Watching brief - Peter Wilby disses the archbishop

With the sacking of Dominic Lawson at the <em>Sunday Telegraph</em>, nearly all the public editors h

The decline of the public intellectual - the person of intellectual distinction who plays a significant role in public affairs - has often been commented on. Less noticed is the decline of the public editor. By that I mean a newspaper editor whose primary aspiration is to shape political opinion. He or she (though we are nearly always talking men here) is likely to have some public profile, probably as a columnist or broadcaster. He is also likely to have a background in political, economic or foreign journalism. But what matters most is that everybody knows his opinions. He has his political agenda and it shows in his paper.

Recent examples include Simon Jenkins (the Times), Andrew Neil (Sunday Times), Will Hutton (the Observer), Peregrine Worsthorne (the Sunday Telegraph), Max Hastings (the Daily Telegraph and the London Evening Standard), Charles Moore (the Sunday and Daily Telegraphs) and possibly Rosie Boycott (the two Independents and the Daily Express).

With the sacking of Dominic Lawson from the Sunday Telegraph, nearly all the public editors have gone. I doubt we shall see their like again. Lawson is a former Financial Times writer and Spectator editor. Many journalists and politicians said his paper was the best of the Sundays. They meant it was the most serious and political. Any news of the Conservative Party got front-page treatment. Christopher Booker had a whole weekly page to expose the iniquities of the EU. Page three of the news section - normally used by Sunday papers for a "lighter" read, often with a celebrity angle - was devoted to subjects such as foetal abduction, headlined: "I was drugged, cut open with a razor

and my baby was stolen from my womb".

Lawson's attempts to "lighten up" could be almost comically inept: at one time the editor of the Fortean Times, which specialises in monster sightings, alien abductions and psychic encounters, occupied a weekly half-page slot. And the less said about the Sunday Telegraph's pictures, the better.

Lawson's successor, Sarah Sands, is a former diary and features editor. She is also a columnist - nearly everybody is nowadays - who has sometimes expressed political views. But she has already told the Guardian: "I'm interested in politics . . . but I don't feel I'm part of it." Most current Fleet Street editors would probably say something similar. At the Guardian and Observer, Alan Rusbridger and Roger Alton are from features backgrounds, though the former was briefly a Washington correspondent. The Independent's Simon Kelner was a sports editor. The political views of all three are opaque.

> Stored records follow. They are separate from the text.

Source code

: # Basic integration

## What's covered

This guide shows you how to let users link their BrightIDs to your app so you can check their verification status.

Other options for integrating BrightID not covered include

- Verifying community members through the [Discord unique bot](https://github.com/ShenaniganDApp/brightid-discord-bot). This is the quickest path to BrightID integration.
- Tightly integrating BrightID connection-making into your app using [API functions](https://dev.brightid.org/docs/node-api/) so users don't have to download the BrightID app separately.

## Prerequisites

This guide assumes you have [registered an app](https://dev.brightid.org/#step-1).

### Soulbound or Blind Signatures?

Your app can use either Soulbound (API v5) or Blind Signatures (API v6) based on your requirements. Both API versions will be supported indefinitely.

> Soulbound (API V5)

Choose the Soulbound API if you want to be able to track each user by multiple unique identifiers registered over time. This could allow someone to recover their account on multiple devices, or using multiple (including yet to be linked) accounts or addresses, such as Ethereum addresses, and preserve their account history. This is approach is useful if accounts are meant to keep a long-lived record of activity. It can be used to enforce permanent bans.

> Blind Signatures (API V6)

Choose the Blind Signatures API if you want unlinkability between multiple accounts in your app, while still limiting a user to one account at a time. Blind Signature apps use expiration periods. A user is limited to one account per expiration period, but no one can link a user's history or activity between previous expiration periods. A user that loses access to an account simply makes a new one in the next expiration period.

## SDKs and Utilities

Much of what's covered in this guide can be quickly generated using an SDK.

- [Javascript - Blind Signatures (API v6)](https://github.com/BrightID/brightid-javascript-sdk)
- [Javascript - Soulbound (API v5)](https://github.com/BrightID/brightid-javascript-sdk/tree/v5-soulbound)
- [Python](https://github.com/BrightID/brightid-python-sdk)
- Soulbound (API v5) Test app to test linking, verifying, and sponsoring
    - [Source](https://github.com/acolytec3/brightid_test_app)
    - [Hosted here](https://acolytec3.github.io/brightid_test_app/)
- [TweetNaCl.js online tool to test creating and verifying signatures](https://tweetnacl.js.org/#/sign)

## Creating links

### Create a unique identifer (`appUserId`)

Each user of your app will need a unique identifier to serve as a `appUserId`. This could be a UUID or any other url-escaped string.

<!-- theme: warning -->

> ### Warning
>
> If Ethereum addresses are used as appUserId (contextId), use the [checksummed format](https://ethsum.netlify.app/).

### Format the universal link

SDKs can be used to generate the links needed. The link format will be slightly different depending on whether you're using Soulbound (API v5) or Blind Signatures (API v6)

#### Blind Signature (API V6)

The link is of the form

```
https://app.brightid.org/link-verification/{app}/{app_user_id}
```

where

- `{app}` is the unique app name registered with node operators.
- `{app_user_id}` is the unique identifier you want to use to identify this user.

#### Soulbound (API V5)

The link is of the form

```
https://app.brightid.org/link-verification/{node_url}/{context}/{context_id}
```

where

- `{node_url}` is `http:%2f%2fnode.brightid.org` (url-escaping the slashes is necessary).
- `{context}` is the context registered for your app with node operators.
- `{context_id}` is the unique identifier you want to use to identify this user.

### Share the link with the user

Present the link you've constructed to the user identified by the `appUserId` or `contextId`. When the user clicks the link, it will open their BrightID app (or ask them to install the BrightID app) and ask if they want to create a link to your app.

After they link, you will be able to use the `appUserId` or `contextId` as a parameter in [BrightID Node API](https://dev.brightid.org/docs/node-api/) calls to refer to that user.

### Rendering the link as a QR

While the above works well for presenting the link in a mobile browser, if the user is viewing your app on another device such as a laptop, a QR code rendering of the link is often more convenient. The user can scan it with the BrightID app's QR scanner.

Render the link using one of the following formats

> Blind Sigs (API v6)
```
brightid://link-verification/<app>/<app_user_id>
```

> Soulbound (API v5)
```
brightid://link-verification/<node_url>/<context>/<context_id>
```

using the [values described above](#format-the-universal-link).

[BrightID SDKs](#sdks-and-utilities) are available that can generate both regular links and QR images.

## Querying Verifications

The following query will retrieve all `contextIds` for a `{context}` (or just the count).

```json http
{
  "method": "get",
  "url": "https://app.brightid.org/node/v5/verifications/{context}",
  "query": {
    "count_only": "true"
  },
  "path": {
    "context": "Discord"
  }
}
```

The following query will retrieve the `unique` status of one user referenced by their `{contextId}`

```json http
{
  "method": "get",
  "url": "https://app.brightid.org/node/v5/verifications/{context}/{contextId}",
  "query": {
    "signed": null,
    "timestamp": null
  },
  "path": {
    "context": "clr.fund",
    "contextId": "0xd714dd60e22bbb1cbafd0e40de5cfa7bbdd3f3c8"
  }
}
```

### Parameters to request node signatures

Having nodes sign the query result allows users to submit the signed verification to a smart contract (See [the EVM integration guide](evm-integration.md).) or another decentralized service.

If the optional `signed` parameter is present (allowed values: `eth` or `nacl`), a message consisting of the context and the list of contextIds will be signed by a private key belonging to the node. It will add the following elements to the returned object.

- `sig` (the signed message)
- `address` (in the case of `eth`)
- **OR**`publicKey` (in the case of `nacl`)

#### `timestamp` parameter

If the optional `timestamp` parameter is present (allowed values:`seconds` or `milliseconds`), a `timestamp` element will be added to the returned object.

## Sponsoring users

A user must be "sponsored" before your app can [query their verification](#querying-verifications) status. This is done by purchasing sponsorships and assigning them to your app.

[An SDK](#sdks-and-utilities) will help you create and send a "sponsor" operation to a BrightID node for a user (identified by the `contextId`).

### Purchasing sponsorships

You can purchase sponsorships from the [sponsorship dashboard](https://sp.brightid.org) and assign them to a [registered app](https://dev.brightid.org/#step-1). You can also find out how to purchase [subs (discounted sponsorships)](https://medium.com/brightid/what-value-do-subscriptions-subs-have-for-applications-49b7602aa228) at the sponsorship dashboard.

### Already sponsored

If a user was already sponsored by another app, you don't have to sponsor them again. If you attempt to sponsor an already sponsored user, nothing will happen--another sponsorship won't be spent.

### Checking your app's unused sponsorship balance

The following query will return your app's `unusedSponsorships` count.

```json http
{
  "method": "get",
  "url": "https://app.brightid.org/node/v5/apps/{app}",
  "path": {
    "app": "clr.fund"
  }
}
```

Some will see all this as evidence of dumbing down. I don't - the Independent is hardly a dumb paper. Rather, it is evidence of the growing power of marketing departments: I suspect Lawson was fired because his paper was deemed unmarketable. And that, in turn, is evidence of the steep decline, among even the broadsheet-reading public, of interest in conventional politics.

Dr Rowan Williams, the Archbishop of Canterbury, kindly quoted this column, with implicit approval, in a speech on the media on 15 June. So I hope it will not seem churlish to disagree with his call for a more high-minded journalism that aims to "nurture public communication in a mature democracy".

I prefer Lord Beaverbrook's question to aspiring journalists: "Do you want to make mischief?" Mischief consists of embarrassing the powerful and challenging established wisdom wherever possible. You don't find much of it in American papers, which explains why they were so hopeless at questioning the Bush administration's policies after 9/11 and why internet bloggers and "shock jock" broadcasters have done so well in the US. British newspapers are better, but not mischievous enough. They may embarrass politicians, but politicians aren't so powerful any more.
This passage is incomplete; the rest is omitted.